Graphics Processing Unit — a chip originally built for rendering graphics, now the primary hardware for training and running AI models due to its ability to perform thousands of calculations simultaneously.

A GPU (Graphics Processing Unit) is a specialised processor designed to handle thousands of simultaneous calculations in parallel. Originally built to render graphics in games and video, GPUs turned out to be perfectly suited for the matrix multiplication operations that power neural networks.

CPU vs GPU for AI: A CPU (the standard computer chip) executes tasks sequentially — it's fast at one thing at a time. A GPU executes thousands of tasks simultaneously — slower per individual task, but vastly faster in aggregate for AI workloads.
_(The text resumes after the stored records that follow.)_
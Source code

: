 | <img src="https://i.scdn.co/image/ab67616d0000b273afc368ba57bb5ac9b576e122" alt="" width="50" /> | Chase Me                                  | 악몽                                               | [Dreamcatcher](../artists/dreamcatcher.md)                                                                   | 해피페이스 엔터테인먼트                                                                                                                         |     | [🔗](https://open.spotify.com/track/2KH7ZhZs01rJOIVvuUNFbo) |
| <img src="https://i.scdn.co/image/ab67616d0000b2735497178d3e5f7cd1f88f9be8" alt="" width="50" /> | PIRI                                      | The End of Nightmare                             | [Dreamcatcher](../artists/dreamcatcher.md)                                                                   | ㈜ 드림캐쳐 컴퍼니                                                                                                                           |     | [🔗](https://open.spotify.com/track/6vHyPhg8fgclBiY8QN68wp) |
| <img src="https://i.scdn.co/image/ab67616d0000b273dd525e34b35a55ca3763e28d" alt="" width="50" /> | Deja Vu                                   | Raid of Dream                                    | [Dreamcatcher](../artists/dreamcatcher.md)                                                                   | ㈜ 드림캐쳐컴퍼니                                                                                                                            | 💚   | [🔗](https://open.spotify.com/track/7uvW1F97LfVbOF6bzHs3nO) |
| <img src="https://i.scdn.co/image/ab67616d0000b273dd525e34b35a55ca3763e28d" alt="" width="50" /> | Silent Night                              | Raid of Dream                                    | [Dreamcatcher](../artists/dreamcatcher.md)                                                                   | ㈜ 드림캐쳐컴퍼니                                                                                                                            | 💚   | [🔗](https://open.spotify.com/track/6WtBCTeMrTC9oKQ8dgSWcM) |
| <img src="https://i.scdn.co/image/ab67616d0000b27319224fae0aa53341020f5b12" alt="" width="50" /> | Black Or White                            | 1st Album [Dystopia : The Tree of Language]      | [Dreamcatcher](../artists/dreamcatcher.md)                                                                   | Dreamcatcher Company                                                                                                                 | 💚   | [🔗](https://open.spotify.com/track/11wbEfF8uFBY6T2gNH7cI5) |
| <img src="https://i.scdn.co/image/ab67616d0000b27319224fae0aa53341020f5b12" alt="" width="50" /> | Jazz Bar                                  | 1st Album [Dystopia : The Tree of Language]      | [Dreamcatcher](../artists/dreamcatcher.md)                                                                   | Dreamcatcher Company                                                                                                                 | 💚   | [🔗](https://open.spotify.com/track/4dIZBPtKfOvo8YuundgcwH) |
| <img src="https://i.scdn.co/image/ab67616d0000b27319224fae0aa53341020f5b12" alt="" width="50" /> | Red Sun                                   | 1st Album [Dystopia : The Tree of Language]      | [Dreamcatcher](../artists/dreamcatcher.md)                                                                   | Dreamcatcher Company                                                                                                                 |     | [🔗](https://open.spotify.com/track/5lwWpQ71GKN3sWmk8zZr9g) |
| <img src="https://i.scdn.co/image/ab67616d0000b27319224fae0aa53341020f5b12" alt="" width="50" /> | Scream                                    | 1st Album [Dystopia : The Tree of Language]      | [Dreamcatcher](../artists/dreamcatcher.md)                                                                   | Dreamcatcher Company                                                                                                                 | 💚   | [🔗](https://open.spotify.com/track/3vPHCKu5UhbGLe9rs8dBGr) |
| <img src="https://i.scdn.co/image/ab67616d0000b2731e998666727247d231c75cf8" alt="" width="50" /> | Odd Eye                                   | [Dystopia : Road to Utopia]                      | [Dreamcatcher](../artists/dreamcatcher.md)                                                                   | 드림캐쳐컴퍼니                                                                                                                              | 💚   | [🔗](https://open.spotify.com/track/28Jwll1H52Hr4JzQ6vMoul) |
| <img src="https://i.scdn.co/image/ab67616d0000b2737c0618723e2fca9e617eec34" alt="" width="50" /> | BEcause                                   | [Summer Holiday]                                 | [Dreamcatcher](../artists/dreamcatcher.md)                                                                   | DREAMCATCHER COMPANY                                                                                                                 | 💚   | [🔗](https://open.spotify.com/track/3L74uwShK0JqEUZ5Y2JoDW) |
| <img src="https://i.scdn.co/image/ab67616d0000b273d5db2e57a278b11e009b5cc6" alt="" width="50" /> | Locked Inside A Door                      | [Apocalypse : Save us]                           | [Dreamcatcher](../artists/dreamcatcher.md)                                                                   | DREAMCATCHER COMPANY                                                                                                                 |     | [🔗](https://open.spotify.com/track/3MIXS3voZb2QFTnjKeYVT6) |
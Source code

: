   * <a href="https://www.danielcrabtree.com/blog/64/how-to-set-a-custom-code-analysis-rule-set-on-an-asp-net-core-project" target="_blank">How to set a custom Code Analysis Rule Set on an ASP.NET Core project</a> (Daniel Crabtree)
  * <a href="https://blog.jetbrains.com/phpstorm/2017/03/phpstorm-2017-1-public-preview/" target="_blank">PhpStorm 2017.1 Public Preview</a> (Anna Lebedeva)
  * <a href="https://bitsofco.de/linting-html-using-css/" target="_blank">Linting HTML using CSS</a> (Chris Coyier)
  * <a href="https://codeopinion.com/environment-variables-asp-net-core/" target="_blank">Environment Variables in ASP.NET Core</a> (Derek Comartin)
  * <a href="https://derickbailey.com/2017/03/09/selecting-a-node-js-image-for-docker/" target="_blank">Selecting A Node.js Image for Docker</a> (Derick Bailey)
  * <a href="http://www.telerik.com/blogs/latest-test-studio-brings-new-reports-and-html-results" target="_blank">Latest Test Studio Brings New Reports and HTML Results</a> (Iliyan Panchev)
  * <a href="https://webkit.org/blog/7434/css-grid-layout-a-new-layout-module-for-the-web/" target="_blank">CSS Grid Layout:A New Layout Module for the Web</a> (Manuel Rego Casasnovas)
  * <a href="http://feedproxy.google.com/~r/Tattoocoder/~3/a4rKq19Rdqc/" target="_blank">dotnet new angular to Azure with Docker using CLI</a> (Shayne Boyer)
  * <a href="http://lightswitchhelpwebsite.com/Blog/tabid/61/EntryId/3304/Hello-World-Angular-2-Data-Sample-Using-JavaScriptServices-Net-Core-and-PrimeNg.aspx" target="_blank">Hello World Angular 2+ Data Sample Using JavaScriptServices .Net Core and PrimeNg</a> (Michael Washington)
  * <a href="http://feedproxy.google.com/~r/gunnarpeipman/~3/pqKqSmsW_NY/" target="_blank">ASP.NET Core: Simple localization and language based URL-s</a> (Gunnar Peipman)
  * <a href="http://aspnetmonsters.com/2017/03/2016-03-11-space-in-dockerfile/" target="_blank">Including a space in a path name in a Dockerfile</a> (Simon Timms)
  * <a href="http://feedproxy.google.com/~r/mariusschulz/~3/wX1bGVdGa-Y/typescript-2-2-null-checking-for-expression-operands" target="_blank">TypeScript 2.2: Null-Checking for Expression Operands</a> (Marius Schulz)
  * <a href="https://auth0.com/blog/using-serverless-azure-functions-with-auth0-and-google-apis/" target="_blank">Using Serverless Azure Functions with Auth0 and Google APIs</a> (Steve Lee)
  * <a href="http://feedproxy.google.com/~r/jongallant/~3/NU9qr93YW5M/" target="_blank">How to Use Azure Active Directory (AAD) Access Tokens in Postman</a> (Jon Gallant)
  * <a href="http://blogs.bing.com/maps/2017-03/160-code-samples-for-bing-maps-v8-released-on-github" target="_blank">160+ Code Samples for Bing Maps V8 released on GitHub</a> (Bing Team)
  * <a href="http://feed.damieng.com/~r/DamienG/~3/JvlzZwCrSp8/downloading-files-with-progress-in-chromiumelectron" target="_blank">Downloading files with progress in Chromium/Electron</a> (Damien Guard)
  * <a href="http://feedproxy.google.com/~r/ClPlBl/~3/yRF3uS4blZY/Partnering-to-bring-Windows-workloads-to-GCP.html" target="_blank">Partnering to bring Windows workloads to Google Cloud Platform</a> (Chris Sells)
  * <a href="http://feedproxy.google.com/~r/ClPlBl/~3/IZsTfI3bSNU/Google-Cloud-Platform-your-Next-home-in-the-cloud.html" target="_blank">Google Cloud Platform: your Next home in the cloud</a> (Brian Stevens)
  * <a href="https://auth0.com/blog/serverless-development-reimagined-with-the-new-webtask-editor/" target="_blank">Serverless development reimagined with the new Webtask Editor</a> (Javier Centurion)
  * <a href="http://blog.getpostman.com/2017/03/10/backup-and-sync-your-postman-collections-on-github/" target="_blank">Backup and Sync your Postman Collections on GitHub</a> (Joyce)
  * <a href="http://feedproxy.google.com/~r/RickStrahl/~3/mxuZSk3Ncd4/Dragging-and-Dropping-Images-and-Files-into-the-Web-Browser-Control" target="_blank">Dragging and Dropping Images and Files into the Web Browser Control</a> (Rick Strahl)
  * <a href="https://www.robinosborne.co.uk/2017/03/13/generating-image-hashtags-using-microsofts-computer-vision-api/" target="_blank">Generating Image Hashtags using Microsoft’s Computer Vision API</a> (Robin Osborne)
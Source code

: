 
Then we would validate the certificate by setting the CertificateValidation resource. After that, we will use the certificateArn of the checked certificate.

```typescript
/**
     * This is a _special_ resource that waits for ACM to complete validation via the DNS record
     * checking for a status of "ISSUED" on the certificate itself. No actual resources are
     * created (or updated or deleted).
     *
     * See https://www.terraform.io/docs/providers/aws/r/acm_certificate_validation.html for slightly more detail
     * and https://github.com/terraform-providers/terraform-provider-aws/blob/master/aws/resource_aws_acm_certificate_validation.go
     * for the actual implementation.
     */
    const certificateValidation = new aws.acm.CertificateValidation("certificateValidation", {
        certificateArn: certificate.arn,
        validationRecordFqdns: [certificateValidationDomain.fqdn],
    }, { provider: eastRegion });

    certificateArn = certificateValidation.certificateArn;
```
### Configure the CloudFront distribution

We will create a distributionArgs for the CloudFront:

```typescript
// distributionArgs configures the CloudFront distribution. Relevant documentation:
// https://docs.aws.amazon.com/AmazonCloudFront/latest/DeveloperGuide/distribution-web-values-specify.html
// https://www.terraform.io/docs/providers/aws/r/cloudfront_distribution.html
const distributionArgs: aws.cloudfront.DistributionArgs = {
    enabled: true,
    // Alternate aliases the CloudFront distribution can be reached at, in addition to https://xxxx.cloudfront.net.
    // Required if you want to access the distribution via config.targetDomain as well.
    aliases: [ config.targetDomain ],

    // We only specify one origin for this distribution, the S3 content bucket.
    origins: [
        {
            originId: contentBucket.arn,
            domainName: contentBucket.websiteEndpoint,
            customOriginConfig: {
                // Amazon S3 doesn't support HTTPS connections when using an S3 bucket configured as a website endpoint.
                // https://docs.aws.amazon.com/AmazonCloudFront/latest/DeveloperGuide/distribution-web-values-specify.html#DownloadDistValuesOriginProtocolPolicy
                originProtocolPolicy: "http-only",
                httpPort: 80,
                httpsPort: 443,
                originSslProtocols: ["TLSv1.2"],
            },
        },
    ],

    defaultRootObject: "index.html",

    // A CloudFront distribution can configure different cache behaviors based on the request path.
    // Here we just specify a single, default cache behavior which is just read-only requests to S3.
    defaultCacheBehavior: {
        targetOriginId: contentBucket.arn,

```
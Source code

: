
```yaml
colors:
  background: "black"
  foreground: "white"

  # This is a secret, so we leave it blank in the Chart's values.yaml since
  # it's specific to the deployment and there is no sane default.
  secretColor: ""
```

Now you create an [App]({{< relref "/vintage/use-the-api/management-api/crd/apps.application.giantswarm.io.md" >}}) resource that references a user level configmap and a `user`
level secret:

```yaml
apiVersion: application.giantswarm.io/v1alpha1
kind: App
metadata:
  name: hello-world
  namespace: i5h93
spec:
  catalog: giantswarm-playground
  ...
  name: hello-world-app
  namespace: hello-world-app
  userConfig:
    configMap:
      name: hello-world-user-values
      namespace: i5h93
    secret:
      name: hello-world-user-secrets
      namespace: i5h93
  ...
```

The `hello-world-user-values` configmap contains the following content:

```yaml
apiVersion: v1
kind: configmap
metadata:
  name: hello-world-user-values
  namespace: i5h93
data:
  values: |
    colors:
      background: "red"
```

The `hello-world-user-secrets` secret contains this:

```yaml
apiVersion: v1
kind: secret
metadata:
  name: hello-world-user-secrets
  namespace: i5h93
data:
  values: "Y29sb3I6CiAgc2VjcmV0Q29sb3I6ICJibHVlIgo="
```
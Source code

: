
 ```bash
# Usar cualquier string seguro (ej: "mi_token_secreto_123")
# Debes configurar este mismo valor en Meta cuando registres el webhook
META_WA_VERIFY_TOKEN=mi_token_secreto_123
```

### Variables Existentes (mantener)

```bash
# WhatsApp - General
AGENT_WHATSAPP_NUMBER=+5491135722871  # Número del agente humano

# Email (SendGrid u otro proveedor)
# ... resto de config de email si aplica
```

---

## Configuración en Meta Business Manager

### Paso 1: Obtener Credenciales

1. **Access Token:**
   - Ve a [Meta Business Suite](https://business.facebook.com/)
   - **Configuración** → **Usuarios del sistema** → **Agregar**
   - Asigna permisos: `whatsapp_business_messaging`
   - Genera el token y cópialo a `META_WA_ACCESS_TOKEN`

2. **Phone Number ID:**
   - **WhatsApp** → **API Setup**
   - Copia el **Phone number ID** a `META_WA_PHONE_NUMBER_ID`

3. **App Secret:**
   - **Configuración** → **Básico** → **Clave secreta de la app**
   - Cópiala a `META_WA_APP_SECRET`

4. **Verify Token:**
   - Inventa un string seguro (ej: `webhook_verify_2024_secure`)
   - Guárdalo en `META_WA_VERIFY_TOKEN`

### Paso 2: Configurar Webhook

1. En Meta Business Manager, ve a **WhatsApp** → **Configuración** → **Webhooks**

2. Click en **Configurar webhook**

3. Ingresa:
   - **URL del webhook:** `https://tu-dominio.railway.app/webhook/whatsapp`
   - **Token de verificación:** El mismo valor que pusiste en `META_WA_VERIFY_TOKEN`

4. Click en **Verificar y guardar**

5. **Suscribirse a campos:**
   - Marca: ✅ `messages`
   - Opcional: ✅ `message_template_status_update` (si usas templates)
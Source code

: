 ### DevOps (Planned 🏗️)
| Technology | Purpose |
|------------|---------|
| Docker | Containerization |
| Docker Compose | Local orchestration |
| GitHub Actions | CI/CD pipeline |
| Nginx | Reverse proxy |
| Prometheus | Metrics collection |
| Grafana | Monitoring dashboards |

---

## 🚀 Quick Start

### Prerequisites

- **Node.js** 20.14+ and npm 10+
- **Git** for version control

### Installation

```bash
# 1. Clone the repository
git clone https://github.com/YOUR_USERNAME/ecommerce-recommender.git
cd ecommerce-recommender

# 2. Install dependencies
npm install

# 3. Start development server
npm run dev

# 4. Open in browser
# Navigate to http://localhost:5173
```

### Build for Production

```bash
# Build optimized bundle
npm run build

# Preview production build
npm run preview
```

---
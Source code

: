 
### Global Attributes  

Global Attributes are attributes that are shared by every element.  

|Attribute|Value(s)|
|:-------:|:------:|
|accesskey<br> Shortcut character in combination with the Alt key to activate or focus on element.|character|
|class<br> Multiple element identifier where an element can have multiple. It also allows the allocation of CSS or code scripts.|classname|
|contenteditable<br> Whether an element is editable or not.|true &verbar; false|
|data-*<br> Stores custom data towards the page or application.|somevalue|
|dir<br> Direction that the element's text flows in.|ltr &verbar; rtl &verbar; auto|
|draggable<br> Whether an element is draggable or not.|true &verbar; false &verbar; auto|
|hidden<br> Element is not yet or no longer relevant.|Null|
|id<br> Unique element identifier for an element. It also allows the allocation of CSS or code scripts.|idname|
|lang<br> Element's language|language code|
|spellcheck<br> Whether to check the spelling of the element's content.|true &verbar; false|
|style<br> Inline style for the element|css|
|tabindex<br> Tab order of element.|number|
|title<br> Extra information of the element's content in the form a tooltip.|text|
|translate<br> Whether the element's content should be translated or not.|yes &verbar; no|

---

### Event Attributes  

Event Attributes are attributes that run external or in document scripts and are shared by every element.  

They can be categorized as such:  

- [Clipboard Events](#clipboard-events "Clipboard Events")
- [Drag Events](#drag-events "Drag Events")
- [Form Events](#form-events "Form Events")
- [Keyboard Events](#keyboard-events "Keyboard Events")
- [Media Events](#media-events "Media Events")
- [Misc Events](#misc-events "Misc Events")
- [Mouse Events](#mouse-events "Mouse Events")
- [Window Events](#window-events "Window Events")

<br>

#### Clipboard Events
Training GPT-3 required roughly 300 billion GPU-hours on CPUs alone would have been effectively impossible.

Why the AI compute shortage is a GPU shortage: Training and running frontier AI models requires tens of thousands of GPUs in parallel. Nvidia dominates this market with its H100 and A100 data centre chips. Demand from OpenAI, Google, Meta, and Microsoft has vastly outstripped supply — which is why orbital data centre companies like Cowboy Space are raising $275M to put GPUs in orbit.

VRAM determines what you can run locally: GPU video memory (VRAM) sets the maximum model size you can run. Running a 7B parameter model requires ~14GB VRAM; a 70B model requires ~140GB. Consumer GPUs (RTX 4090: 24GB VRAM) handle smaller models; frontier models require data-centre hardware.

Example

A 7-billion-parameter open source model runs on a consumer laptop at 50 tokens/second. The same model on an H100 data-centre GPU runs at 3,000+ tokens/second — the difference is raw GPU parallelism and memory bandwidth.